校草清冷的眉眼被浓甜的春水浸润得失去清明,与其说他只是单纯地想要女人,他现在的模样不如说更像是渴望交配。

        他热切地想吞下女人的性器,想让对方进入自己的生殖器,想要得到对方的种子,满足自己原始的生殖欲望。

        省得他在这一步磨蹭半天,我难得好心地帮他扶了一把,让鸡巴干脆利落地从黏糊的肉缝中钻进去,不拖泥带水地直接贯穿那个寂寞空虚的浪逼。
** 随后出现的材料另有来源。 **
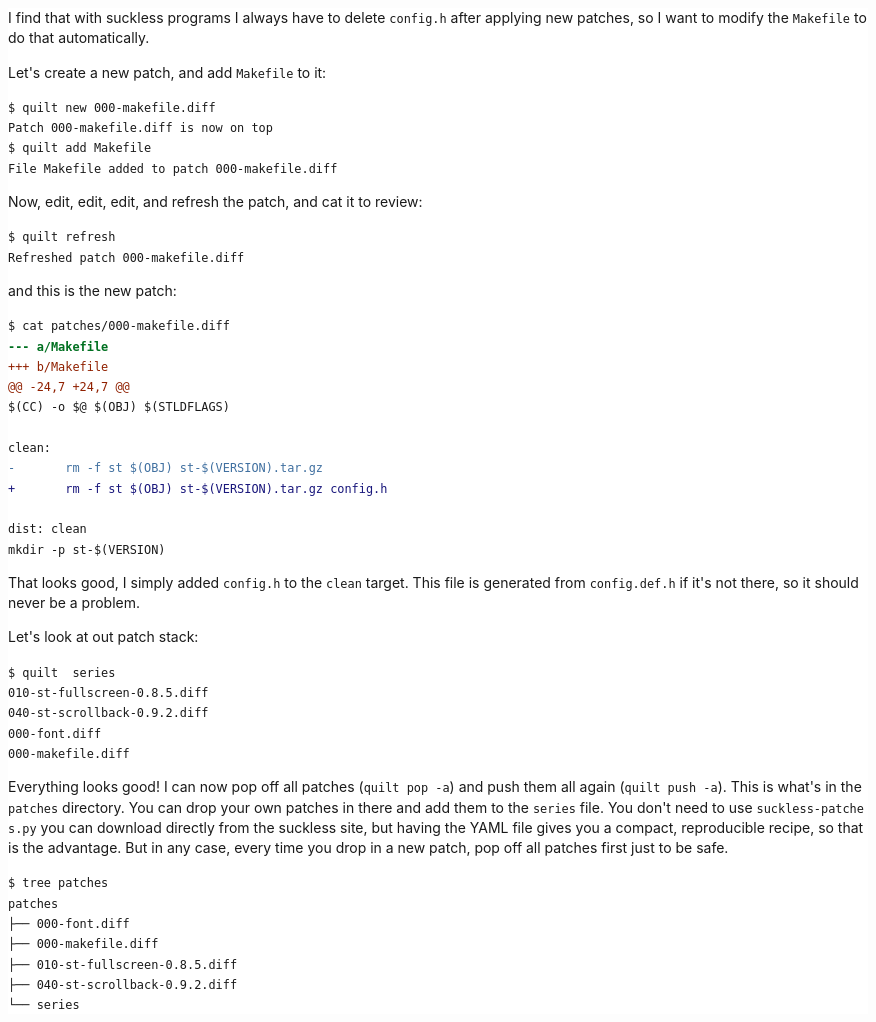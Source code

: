I find that with suckless programs I always have to delete `config.h` after applying new patches, so I want to modify the `Makefile` to do that automatically.

Let's create a new patch, and add `Makefile` to it:

```shell
$ quilt new 000-makefile.diff
Patch 000-makefile.diff is now on top
$ quilt add Makefile
File Makefile added to patch 000-makefile.diff
```

Now, edit, edit, edit, and refresh the patch, and cat it to review:

```shell
$ quilt refresh
Refreshed patch 000-makefile.diff
```

and this is the new patch:

```diff
$ cat patches/000-makefile.diff
--- a/Makefile
+++ b/Makefile
@@ -24,7 +24,7 @@
$(CC) -o $@ $(OBJ) $(STLDFLAGS)

clean:
-       rm -f st $(OBJ) st-$(VERSION).tar.gz
+       rm -f st $(OBJ) st-$(VERSION).tar.gz config.h

dist: clean
mkdir -p st-$(VERSION)
```

That looks good, I simply added `config.h` to the `clean` target. This file is generated from `config.def.h` if it's not there, so it should never be a problem.

Let's look at out patch stack:

```shell
$ quilt  series
010-st-fullscreen-0.8.5.diff
040-st-scrollback-0.9.2.diff
000-font.diff
000-makefile.diff
```

Everything looks good! I can now pop off all patches (`quilt pop -a`) and push them all again (`quilt push -a`). This is what's in the `patches` directory. You can drop your own patches in there and add them to the `series` file. You don't need to use `suckless-patches.py` you can download directly from the suckless site, but having the YAML file gives you a compact, reproducible recipe, so that is the advantage. But in any case, every time you drop in a new patch, pop off all patches first just to be safe.

```shell
$ tree patches
patches
├── 000-font.diff
├── 000-makefile.diff
├── 010-st-fullscreen-0.8.5.diff
├── 040-st-scrollback-0.9.2.diff
└── series
```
        “呜啊啊!!呜、呜啊……荔荔、呜!好深、顶到子宫了、呜、好痛、呜……但是好舒服……”

        肩宽腿长的青年坐在女人胯上抖成了筛子,激动情潮的淫液喷溅得两人腿根一片黏腻狼藉。

        女人的粗壮狰狞的性器完全消失在青年腿间,难以想象这纤细漂亮的清纯美青年竟然有个这么能吃的小逼。

        他眼神发直,红润的唇喘一喘就要紧抿一会儿,性感的喉结不断滚动,俨然是被快感淹没理智后才有的痴态。

        林绥的逼还是那么窄小,即便已经比一开始操松了不少,但操惯了熟穴的我,依旧觉得他的小逼就像个不合尺寸的飞机杯。

        爽是爽的,但总要顾虑着担心把他日烂,真是日烂了倒没什么,就怕他受伤。

        双性人就是这点不好,两套器官都有,但两套都发育好的却少之又少。